Open Content Platform (OCP) has stack dependencies on Python 3.x, Python libraries, Kafka, and Postgres.
So the first step is to install and configure those dependencies:
Kafka: increase the max message size, enable automatic creation of topics, and increase the partition count. Sample numbers follow for ./kafka/config/server.properties:
And for ./kafka/config/consumer.properties:
Note: To simplify the setup for a Proof of Concept (POC), you can put everything in the same runtime (single server/VM/container/etc), using localhost, without redundancy or TLS certs. We may create a container like this in the future, to reduce the effort of newcomers taking OCP for a test drive.
Examples below are illustrated via PowerShell commands on a Windows server:
- Download OCP from GitHub
- Drop in a local directory (e.g. D:\Software\openContentPlatform)
- Upgrade the python pip installer:
> python -m pip install ‑‑upgrade pip
- Install dependent Python modules, using the packaged requirements file:
> pip install -r D:\Software\openContentPlatform\conf\requirements.txt ‑‑user
Note: You need to resolve any errors here. For example, if wheel files aren’t available for all required dependencies, the installer will attempt to build them locally (meaning you need developer tools installed). If there are conflicts, you can either jump into the weeds and fix them, or take a Python step back.

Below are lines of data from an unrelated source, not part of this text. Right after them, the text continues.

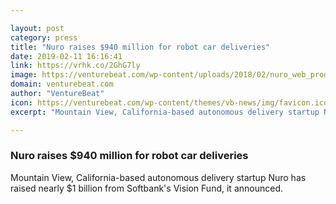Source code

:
 ```yaml
---

layout: post
category: press
title: "Nuro raises $940 million for robot car deliveries"
date: 2019-02-11 16:16:41
link: https://vrhk.co/2GhG7ly
image: https://venturebeat.com/wp-content/uploads/2018/02/nuro_web_product_designeddeliver-930.png?w=1200&strip=all
domain: venturebeat.com
author: "VentureBeat"
icon: https://venturebeat.com/wp-content/themes/vb-news/img/favicon.ico
excerpt: "Mountain View, California-based autonomous delivery startup Nuro has raised nearly $1 billion from Softbank's Vision Fund, it announced."

---
```


### Nuro raises $940 million for robot car deliveries

Mountain View, California-based autonomous delivery startup Nuro has raised nearly $1 billion from Softbank's Vision Fund, it announced.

As an example, as of June 2020, you couldn’t use Python 3.8 on Windows since confluent-kafka wheels were unavailable (https://github.com/confluentinc/confluent-kafka-python/issues/753). But it works if you drop back and install the latest 3.7 version (3.7.7).
- Configure this to run in your stack:
> python D:\Software\openContentPlatform\framework\lib\platformConfig.py
Note: Your base API user and key should be given all access levels (write/delete/admin). Make note of the user/key to use later.
Clone the directory for a few clients:
> md “D:\Software\ocpClient1”
> md “D:\Software\ocpClient2”
> md “D:\Software\ocpClient3”
> Copy-Item -Path “D:\Software\openContentPlatform*” -Destination “D:\Software\ocpClient1” -recurse
> Copy-Item -Path “D:\Software\openContentPlatform*” -Destination “D:\Software\ocpClient2” -recurse
> Copy-Item -Path “D:\Software\openContentPlatform*” -Destination “D:\Software\ocpClient3” -recurse
Start the OCP server from the command line (you can also use a service/daemon):
> python D:\Software\openContentPlatform\framework\openContentPlatform.py
Start some clients:
> python D:\Software\ocpClient1\framework\openContentClient.py resultProcessing
> python D:\Software\ocpClient2\framework\openContentClient.py contentGathering
> python D:\Software\ocpClient3\framework\openContentClient.py universalJob
To confirm it’s up and running, you can use the REST API or walk through the runtime\logs for the server and clients.
To test via the API, take your REST utility of choice (e.g. Insomnia) and add the apiUser and apiKey into the header section (generated previously by running platformConfig). Then issue a GET on one of the API resources. If you configured the platform to use http, localhost, and haven’t changed the port or context root… to see connected clients, you can issue a GET on http://localhost:52707/ocp/config/client. If it shows the clients running on ‘MyDesktop’, then you can request runtime details from the active clients, one level deeper with a GET on http://localhost:52707/ocp/config/client/MyDesktop.
Some points of consideration for the infrastructure footprint follow. Since this is intended as an enterprise product, production deployments would obviously have a larger footprint as you plan for resilience.
For the stack dependencies, you would want multiple Kafka instances. The same goes for ZooKeeper, used by Kafka. For the database, you can accomplish this multiple ways (3rd-party or database-specific clustering, active syncs, virtualization-level mechanisms, storage-level mechanisms).
For OCP, you would have a single server running at any time that you can monitor for problems (API interaction, log monitors, process monitors), and have it fail-over if the active service encounters a problem. This is a classic DR scenario. Regarding the clients, any number can run, of any type… spun up/down at any point in time. They are built to horizontally scale on demand. If you need more performance/capacity/throughput on a certain client type, spin another one up. It will subscribe to the appropriate service and start the work.
The clients would normally run in separate runtime environments than the server. You can have tooling automate the spin up and down of new clients. To enable that, copy/clone the directory structure for an “image” to deploy/execute on demand. Multiple clients (of the same type or different), may be spun up inside the same execution environment – as long as they are deployed in their own sub-directory. This avoids file conflicts, mainly from logging.